(Saved entries)

****************************************

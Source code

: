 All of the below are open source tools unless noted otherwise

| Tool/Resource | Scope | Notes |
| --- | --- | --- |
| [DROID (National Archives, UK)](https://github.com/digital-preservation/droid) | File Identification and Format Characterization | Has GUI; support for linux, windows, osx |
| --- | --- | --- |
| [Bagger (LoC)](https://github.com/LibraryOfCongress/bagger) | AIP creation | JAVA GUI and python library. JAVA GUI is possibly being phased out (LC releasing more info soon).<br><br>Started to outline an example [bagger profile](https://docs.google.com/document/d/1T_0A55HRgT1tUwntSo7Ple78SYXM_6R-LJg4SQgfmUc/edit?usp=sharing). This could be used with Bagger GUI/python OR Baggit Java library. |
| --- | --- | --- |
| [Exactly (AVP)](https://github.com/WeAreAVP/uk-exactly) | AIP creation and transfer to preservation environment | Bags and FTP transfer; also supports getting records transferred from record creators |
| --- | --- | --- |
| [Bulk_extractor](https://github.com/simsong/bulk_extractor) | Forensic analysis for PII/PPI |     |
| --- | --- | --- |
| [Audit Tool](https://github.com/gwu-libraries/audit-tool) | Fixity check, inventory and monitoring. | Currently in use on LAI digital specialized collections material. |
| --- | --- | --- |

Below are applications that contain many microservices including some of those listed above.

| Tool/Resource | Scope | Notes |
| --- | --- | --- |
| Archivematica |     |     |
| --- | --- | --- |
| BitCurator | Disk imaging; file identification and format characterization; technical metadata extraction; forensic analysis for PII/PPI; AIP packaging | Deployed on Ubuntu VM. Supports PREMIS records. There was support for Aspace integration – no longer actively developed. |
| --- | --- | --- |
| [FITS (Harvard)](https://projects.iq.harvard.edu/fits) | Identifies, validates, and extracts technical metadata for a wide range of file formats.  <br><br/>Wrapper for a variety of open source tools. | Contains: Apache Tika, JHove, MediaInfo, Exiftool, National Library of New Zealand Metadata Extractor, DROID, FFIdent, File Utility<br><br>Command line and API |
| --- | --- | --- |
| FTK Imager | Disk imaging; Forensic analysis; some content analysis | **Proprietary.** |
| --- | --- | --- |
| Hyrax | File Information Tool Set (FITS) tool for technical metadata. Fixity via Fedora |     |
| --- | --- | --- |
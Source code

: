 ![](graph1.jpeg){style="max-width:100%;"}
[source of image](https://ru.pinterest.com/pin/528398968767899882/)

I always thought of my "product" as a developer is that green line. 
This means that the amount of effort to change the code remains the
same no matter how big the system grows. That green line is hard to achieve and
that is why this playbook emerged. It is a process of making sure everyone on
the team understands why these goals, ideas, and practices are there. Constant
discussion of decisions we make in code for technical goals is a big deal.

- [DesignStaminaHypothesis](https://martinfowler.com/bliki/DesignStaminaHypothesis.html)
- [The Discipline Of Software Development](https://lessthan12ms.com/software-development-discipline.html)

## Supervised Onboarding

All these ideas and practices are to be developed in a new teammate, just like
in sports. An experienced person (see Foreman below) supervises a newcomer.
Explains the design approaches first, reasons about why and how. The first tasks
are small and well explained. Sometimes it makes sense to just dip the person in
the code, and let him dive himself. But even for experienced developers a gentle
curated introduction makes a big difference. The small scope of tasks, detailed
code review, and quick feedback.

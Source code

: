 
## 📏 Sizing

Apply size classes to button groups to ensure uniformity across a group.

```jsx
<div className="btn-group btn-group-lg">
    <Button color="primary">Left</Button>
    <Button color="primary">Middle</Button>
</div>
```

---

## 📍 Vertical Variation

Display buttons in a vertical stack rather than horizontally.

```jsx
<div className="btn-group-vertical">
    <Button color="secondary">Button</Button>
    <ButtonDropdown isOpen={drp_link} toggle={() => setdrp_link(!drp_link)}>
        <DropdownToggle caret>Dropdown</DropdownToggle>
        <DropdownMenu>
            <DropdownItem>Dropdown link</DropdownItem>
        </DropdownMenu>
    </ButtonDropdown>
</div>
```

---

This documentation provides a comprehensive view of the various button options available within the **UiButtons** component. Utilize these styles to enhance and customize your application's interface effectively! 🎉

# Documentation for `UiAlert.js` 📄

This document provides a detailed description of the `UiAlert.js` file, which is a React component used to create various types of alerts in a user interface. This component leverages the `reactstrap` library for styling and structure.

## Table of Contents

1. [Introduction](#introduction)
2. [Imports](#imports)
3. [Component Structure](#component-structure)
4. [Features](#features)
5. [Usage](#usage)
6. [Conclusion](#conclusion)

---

****************************************

## What you need to do
A single number is the whole answer: the tally of lines above that contain "component".

## Expected output
3